There are a couple of extra steps to complete in order to run text recognition in the cloud. You’ll do this now, as it takes a couple minutes to propagate and be usable on your device. It should then be ready for when you get to that part of the tutorial.

On the Firebase console for your project, ensure you’re on the Blaze plan instead of the default Spark plan. Click on the plan information in the bottom left corner of the screen to change it.

You’ll need to enter payment information for Firebase to proceed with the Blaze plan. Don’t worry, the first 1000 requests are free, so you don’t have to pay towards it over the course of following this tutorial. You can switch back to the free Spark plan when you’ve finished the tutorial.

If you’re hesitant to put in payment information, you can just stick with the Spark plan while following the on-device steps in the remainder of the tutorial, and then just skip over the instruction steps below for using ML Kit in the cloud. :]

Next, you need to enable the Cloud Vision API. Choose ML Kit in the console menu at the left.

Next, choose Cloud API Usage on the resulting screen.

This takes you to the Cloud Vision API screen. Make sure to select your project at the top, and click the Enable button.

In a few minutes, you’ll be able to run your text recognition in the cloud!

Detecting text on-device

Now you get to dig into the code! You’ll start by adding functionality to detect text in the image on-device.

You have the option to run text recognition on both the device and in the cloud, and this flexibility allows you to use what is best for the situation. If there’s no network connectivity, or you’re dealing with sensitive data, running the model on-device might be better.
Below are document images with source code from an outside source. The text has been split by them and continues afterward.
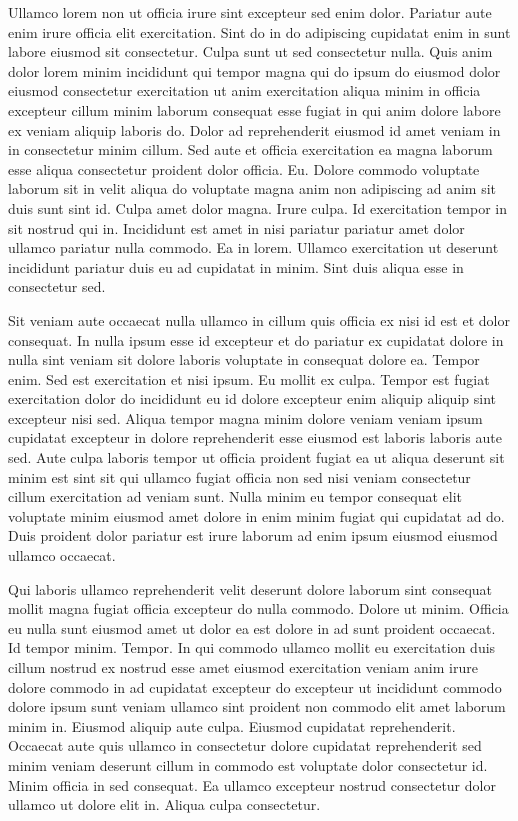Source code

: \documentclass{article}
\begin{document}
Ullamco lorem non ut officia irure sint excepteur sed enim dolor. Pariatur aute enim irure officia elit exercitation. Sint do in do adipiscing cupidatat enim in sunt labore eiusmod sit consectetur. Culpa sunt ut sed consectetur nulla. Quis anim dolor lorem minim incididunt qui tempor magna qui do ipsum do eiusmod dolor eiusmod consectetur exercitation ut anim exercitation aliqua minim in officia excepteur cillum minim laborum consequat esse fugiat in qui anim dolore labore ex veniam aliquip laboris do. Dolor ad reprehenderit eiusmod id amet veniam in in consectetur minim cillum. Sed aute et officia exercitation ea magna laborum esse aliqua consectetur proident dolor officia. Eu. Dolore commodo voluptate laborum sit in velit aliqua do voluptate magna anim non adipiscing ad anim sit duis sunt sint id. Culpa amet dolor magna. Irure culpa. Id exercitation tempor in sit nostrud qui in. Incididunt est amet in nisi pariatur pariatur amet dolor ullamco pariatur nulla commodo. Ea in lorem. Ullamco exercitation ut deserunt incididunt pariatur duis eu ad cupidatat in minim. Sint duis aliqua esse in consectetur sed.

Sit veniam aute occaecat nulla ullamco in cillum quis officia ex nisi id est et dolor consequat. In nulla ipsum esse id excepteur et do pariatur ex cupidatat dolore in nulla sint veniam sit dolore laboris voluptate in consequat dolore ea. Tempor enim. Sed est exercitation et nisi ipsum. Eu mollit ex culpa. Tempor est fugiat exercitation dolor do incididunt eu id dolore excepteur enim aliquip aliquip sint excepteur nisi sed. Aliqua tempor magna minim dolore veniam veniam ipsum cupidatat excepteur in dolore reprehenderit esse eiusmod est laboris laboris aute sed. Aute culpa laboris tempor ut officia proident fugiat ea ut aliqua deserunt sit minim est sint sit qui ullamco fugiat officia non sed nisi veniam consectetur cillum exercitation ad veniam sunt. Nulla minim eu tempor consequat elit voluptate minim eiusmod amet dolore in enim minim fugiat qui cupidatat ad do. Duis proident dolor pariatur est irure laborum ad enim ipsum eiusmod eiusmod ullamco occaecat.

Qui laboris ullamco reprehenderit velit deserunt dolore laborum sint consequat mollit magna fugiat officia excepteur do nulla commodo. Dolore ut minim. Officia eu nulla sunt eiusmod amet ut dolor ea est dolore in ad sunt proident occaecat. Id tempor minim. Tempor. In qui commodo ullamco mollit eu exercitation duis cillum nostrud ex nostrud esse amet eiusmod exercitation veniam anim irure dolore commodo in ad cupidatat excepteur do excepteur ut incididunt commodo dolore ipsum sunt veniam ullamco sint proident non commodo elit amet laborum minim in. Eiusmod aliquip aute culpa. Eiusmod cupidatat reprehenderit. Occaecat aute quis ullamco in consectetur dolore cupidatat reprehenderit sed minim veniam deserunt cillum in commodo est voluptate dolor consectetur id. Minim officia in sed consequat. Ea ullamco excepteur nostrud consectetur dolor ullamco ut dolore elit in. Aliqua culpa consectetur.
\end{document}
In MainActivityPresenter.kt, find the runTextRecognition() method to fill in. Add this code to the body of runTextRecognition(). Use Alt + Enter on PC or Option + Return on a Mac to import any missing dependencies.

view.showProgress()
val image = FirebaseVisionImage.fromBitmap(selectedImage)
val detector = FirebaseVision.getInstance().visionTextDetector

This starts by signaling to the view to show the progress so you have a visual queue that work is being done. Then you instantiate two objects, a FirebaseVisionImage from the bitmap passed in, and a FirebaseVisionTextDetector that you can use to detect the text.
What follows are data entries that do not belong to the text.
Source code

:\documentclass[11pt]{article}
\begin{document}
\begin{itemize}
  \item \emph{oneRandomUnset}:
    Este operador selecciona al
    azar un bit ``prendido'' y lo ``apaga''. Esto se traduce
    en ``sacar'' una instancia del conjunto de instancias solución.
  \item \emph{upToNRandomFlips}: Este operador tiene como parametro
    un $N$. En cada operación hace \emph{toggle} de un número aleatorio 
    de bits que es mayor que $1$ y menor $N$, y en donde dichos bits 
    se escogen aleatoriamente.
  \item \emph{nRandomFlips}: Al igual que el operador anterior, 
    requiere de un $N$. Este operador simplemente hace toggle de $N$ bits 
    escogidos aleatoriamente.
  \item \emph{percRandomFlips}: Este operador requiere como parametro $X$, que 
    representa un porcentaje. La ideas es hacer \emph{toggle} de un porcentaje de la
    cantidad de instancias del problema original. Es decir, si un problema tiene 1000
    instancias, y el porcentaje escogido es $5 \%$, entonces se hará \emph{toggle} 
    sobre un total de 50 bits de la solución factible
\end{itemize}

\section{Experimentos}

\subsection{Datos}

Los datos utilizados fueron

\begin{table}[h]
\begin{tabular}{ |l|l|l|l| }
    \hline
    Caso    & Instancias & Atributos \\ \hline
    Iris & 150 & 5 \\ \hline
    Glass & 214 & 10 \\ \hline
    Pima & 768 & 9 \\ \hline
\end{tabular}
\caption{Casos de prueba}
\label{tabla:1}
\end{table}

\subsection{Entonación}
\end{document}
Now you can use that detector to detect the text in the image. Add the following code to the same runTextRecognition() method below the code you added previously. There is one method call, processTextRecognitionResult() that is not implemented yet, and will show an error because of it. Don’t worry, you’ll implement that next.

detector.detectInImage(image)
    .addOnSuccessListener { texts ->
      processTextRecognitionResult(texts)
    }
    .addOnFailureListener { e ->
      // Task failed with an exception
      e.printStackTrace()
    }

Using the detector, you detect the text by passing in the image. The method detectInImage() takes two callbacks, one for success, and one for error. In the success callback, you have that method you still need to implement.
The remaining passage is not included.